The purpose of this post will be to provide an overview of some statistics from the sale so far. Data was taken yesterday, when we had 24000 BTC, and assumes that all purchases were for 2000 ETH / BTC (an assumption that is not strictly true, but the error term is sufficiently tiny that it can safely be discounted). First we have this spreadsheet, which shows the ether purchases over time:

The individual spikes are per-block; the chart shows that the distribution is heavily divided into two clusters, with one cluster closer to the start of the sale and the other close to the end of the full-discount period. Purchases drop off sharply once the new price level of 1970 ETH/BTC (now 1910 ETH/BTC) kicked in. Theoretically, purchasing near the end of the full-discount period is the more optimal strategy from a naive game-theoretic model; if you purchase near the end of the full-discount period then you get the same price as people who purchased at the start, but also gain the benefit of having more information – namely, a better idea of the exact percentage of all ETH that you are going to get. Thus, the fact that the majority of purchases occurred at the end shows that ether purchasers are generally a rather sophisticated audience – which I suppose you should be if you managed to be convinced to trade your hard-earned BTC for some cryptographic tokens backed by a concept of “generalized consensus computing”.

Of course, it is important to note that there are reasons to buy at the start too. Some people are participating in the sale out of a desire to support the project, and some large purchasers may have perhaps had the priming effect in mind, where putting larger sums of money (eg. bills) into a tipping jar at the very beginning increases the total amount received because it creates the impression that the recipient is significant and merits more and larger contributions.

At this point, we can expect to see a declining flow that will stabilize over the next few days, and then a smaller final spike on day 42. The chart below shows the cumulative ether sold up until this point:

The other interesting thing to analyze is the distribution of purchases. This spreadsheet contains a list of purchases arranged by purchase size. The largest single purchase was 500 BTC (1 million ether), followed by one at 466 BTC (933,580 ETH) and 330 BTC (660,360 ETH). We have not received any requests at If we arrange purchases by size, we get the following two graphs, one for the quantity of purchases and one for the amount of ETH purchased, by purchase size:

Note that this only applies to purchases. There is also another slice of ether which will soon be distributed, which is the endowment. The portions in which the endowment is planned to be distributed are on the spreadsheet; the largest is equal to 0.922% of all ether purchased (ie. 0.369% of the total supply after five years) and the smallest is 0.004%, with 81 people total receiving a share. If you are one of the recipients, you will be contacted shortly; if you are not then there is still a second slice whose distribution has not been decided.

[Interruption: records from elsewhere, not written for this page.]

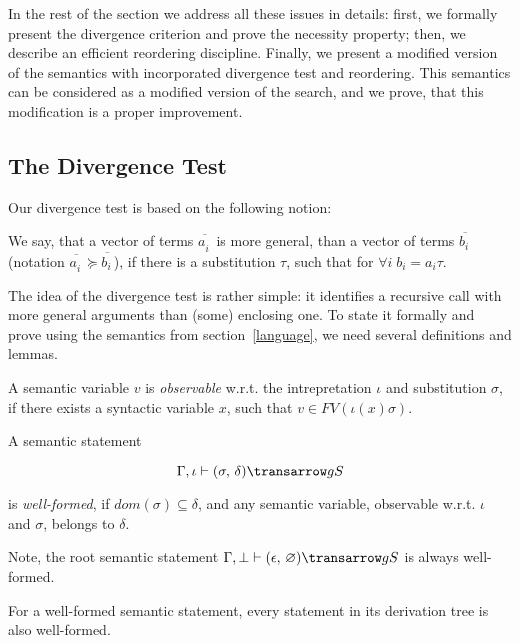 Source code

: In the rest of the section we address all these issues in details: first, we formally present the divergence
criterion and prove the necessity property; then, we describe an efficient reordering discipline. Finally, we present a
modified version of the semantics with incorporated divergence test and reordering. This semantics can be
considered as a modified version of the search, and we prove, that this modification is a proper improvement.

\subsection{The Divergence Test}

Our divergence test is based on the following notion:

\begin{definition}
\normalfont 
We say, that a vector of terms $\overline{a^{\phantom{x}}_i}$ is more general, than a vector of terms $\overline{b^{\phantom{x}}_i}$ (notation 
$\overline{a^{\phantom{x}}_i}\succeq\overline{b^{\phantom{x}}_i}$), if there is a substitution $\tau$, such that for $\forall i\;b_i = a_i \tau$.
\end{definition}

The idea of the divergence test is rather simple: it identifies a recursive call with more general arguments 
than (some) enclosing one. To state it formally and prove using the semantics from section~\ref{language}, we need several definitions and lemmas.

\begin{definition}
\normalfont
A semantic variable $v$ is \emph{observable} w.r.t. the intrepretation $\iota$ and substitution $\sigma$, if there exists 
a syntactic variable $x$, such that \mbox{$v \in FV(\iota(x) \sigma)$}.
\end{definition}

\begin{definition}
\normalfont
A semantic statement 

$$
\otrans{\Gamma,\iota}{(\sigma,\,\delta)}{g}{S}
$$ 

\noindent is \emph{well-formed}, if \mbox{$dom(\sigma) \subseteq \delta$}, and any semantic variable, observable w.r.t. $\iota$ and $\sigma$, belongs to $\delta$.  
\end{definition}

Note, the root semantic statement \mbox{$\otrans{\Gamma,\bot}{(\epsilon,\,\emptyset)}{g}{S}$} is always well-formed.

\begin{lemma}
\label{one}
\normalfont
 For a well-formed semantic statement, every statement in its derivation tree is also well-formed.
\end{lemma}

Distribution and Gini Indices

As a final set of interesting statistics, we have calculated three Gini indices:

  • Gini index of ether purchasers: 0.832207
  • Gini index of endowment: 0.599638
  • Gini index of entire set: 0.836251

A Gini index is a common measure of inequality; the way the Gini index is calculated is by drawing a chart, with both axes going from 0% to 100%, and drawing a line where the Y coordinate at a particular X coordinate is calculated as the portion of all income (or wealth) which is owned by the bottom X percent of the population. The area between this curve and a diagonal line, as a portion of the area of the entire triangle under the diagonal line, is the Gini index:

In an ideal society of perfect equality, the coefficient would be zero; the bottom X% of the population would obviously have X% of the wealth, just like any other X% of the population, so the cumulative wealth distribution graph would be exactly the diagonal line and thus the area between the graph and the diagonal line would be zero. In the opposite scenario, an ultimate dictatorship where one person controls everything, the bottom X% would have exactly nothing all the way up until the last person, who would have everything; hence, the area between that curve and the diagonal line would be equal to the entire area under the diagonal line, and the coefficient would be exactly one. Most real-world scenarios are in between the two.

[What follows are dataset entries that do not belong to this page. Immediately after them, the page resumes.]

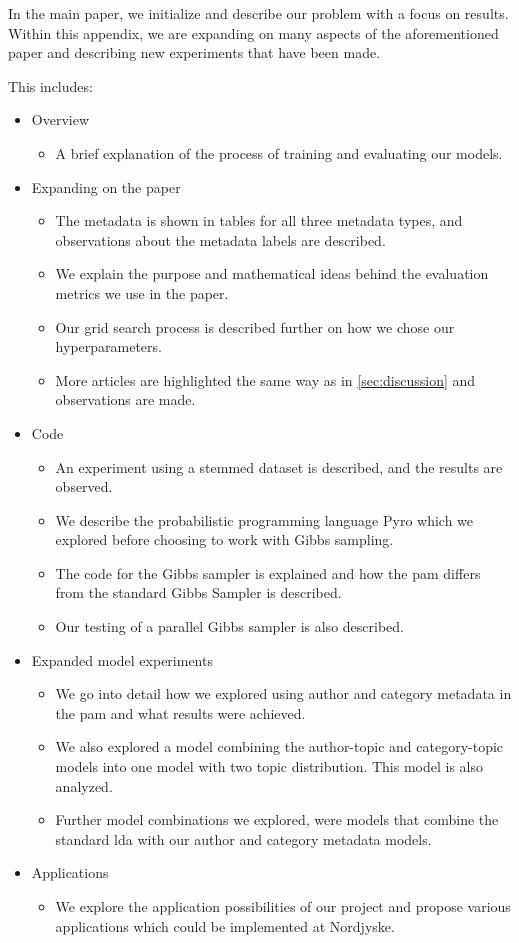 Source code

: In the main paper, we initialize and describe our problem with a focus on results.
Within this appendix, we are expanding on many aspects of the aforementioned paper and describing new experiments that have been made.

This includes:
\begin{itemize}
	\item Overview
	\begin{itemize}
		\item A brief explanation of the process of training and evaluating our models.
	\end{itemize}
	\item Expanding on the paper
	\begin{itemize}
		\item The metadata is shown in tables for all three metadata types, and observations about the metadata labels are described.
		\item We explain the purpose and mathematical ideas behind the evaluation metrics we use in the paper.
		\item Our grid search process is described further on how we chose our hyperparameters.
		\item More articles are highlighted the same way as in \autoref{sec:discussion} and observations are made.
	\end{itemize}
	\item Code
	\begin{itemize}
		\item An experiment using a stemmed dataset is described, and the results are observed.
		\item We describe the probabilistic programming language Pyro which we explored before choosing to work with Gibbs sampling.
		\item The code for the Gibbs sampler is explained and how the \gls{pam} differs from the standard Gibbs Sampler is described. 
		\item Our testing of a parallel Gibbs sampler is also described.
	\end{itemize}
	\item Expanded model experiments
	\begin{itemize}
		\item We go into detail how we explored using author and category metadata in the \gls{pam} and what results were achieved.
		\item We also explored a model combining the author-topic and category-topic models into one model with two topic distribution. This model is also analyzed.
		\item Further model combinations we explored, were models that combine the standard \gls{lda} with our author and category metadata models.
	\end{itemize}
	\item Applications
	\begin{itemize}
		\item We explore the application possibilities of our project and propose various applications which could be implemented at Nordjyske.
	\end{itemize}
\end{itemize}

Note that Gini coefficients of wealth and Gini coefficients of income are different things; one measures how much people have and one measures the rate at which people receive. Because savings are superlinear in income, coefficients of wealth tend to be higher; the Gini coefficient of wealth in the US, for example, is 0.801, and the coefficient of the world is 0.804. Given that Gini coefficients in the real world measure inequality of access to resources, and Gini coefficients in cryptocurrency distribution arise from both inequality of resources and inequality of interest (some people care about Ethereum slightly, some care about it a whole lot), 0.836 is a pretty decent result – as a point of comparison, the Gini coefficient of Bitcoin has been measured at 0.877. The top 100 current ETH holders are responsible for 45.7% of all ETH, a lower percentage than the top 100 holders of the mainstream altcoins, where that statistic tends to be between 55% and 70%.

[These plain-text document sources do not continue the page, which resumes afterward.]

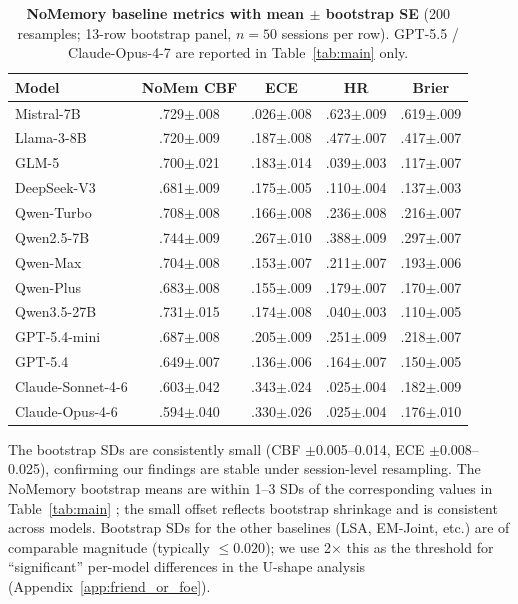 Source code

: \documentclass[11pt]{article}
\begin{document}
\begin{table}[h]
\centering
\small
\caption{\textbf{NoMemory baseline metrics with mean $\pm$ bootstrap SE} (200 resamples; 13-row bootstrap panel, $n{=}50$ sessions per row). GPT-5.5 / Claude-Opus-4-7 are reported in Table~\ref{tab:main} only.}
\label{tab:bootstrap_stability}
\begin{tabular}{l cccc}
\toprule
\textbf{Model} & \textbf{NoMem CBF} & \textbf{ECE} & \textbf{HR} & \textbf{Brier} \\
\midrule
Mistral-7B          & .729$\pm$.008 & .026$\pm$.008 & .623$\pm$.009 & .619$\pm$.009 \\
Llama-3-8B          & .720$\pm$.009 & .187$\pm$.008 & .477$\pm$.007 & .417$\pm$.007 \\
GLM-5               & .700$\pm$.021 & .183$\pm$.014 & .039$\pm$.003 & .117$\pm$.007 \\
DeepSeek-V3         & .681$\pm$.009 & .175$\pm$.005 & .110$\pm$.004 & .137$\pm$.003 \\
Qwen-Turbo          & .708$\pm$.008 & .166$\pm$.008 & .236$\pm$.008 & .216$\pm$.007 \\
Qwen2.5-7B          & .744$\pm$.009 & .267$\pm$.010 & .388$\pm$.009 & .297$\pm$.007 \\
Qwen-Max            & .704$\pm$.008 & .153$\pm$.007 & .211$\pm$.007 & .193$\pm$.006 \\
Qwen-Plus           & .683$\pm$.008 & .155$\pm$.009 & .179$\pm$.007 & .170$\pm$.007 \\
Qwen3.5-27B         & .731$\pm$.015 & .174$\pm$.008 & .040$\pm$.003 & .110$\pm$.005 \\
GPT-5.4-mini        & .687$\pm$.008 & .205$\pm$.009 & .251$\pm$.009 & .218$\pm$.007 \\
GPT-5.4             & .649$\pm$.007 & .136$\pm$.006 & .164$\pm$.007 & .150$\pm$.005 \\
Claude-Sonnet-4-6   & .603$\pm$.042 & .343$\pm$.024 & .025$\pm$.004 & .182$\pm$.009 \\
Claude-Opus-4-6     & .594$\pm$.040 & .330$\pm$.026 & .025$\pm$.004 & .176$\pm$.010 \\
\bottomrule
\end{tabular}
\end{table}

The bootstrap SDs are consistently small (CBF $\pm$0.005--0.014, ECE $\pm$0.008--0.025), confirming our findings are stable under session-level resampling. The NoMemory bootstrap means are within 1--3 SDs of the corresponding values in Table~\ref{tab:main} ; the small offset reflects bootstrap shrinkage and is consistent across models. Bootstrap SDs for the other baselines (LSA, EM-Joint, etc.) are of comparable magnitude (typically $\leq 0.020$); we use 2$\times$ this as the threshold for ``significant'' per-model differences in the U-shape analysis (Appendix~\ref{app:friend_or_foe}).
\end{document}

Of course, these last two comparisons are misleading – the Ethereum ecosystem has not even started to actually run, and services like exchanges which centralize control over currency units into a few wallets without centralizing legal ownership do end up artificially inflating both the Gini index and the top-100 score of cryptocurrency networks that are actually live. Once Ethereum launches, the Gini index may well prove to be impossible to accurately estimate, since large quantities of ether will be stored inside decentralized applications running arbitrary, Turing-complete, and thus in many cases mathematically inscrutable, rulesets for how the ether can be withdrawn.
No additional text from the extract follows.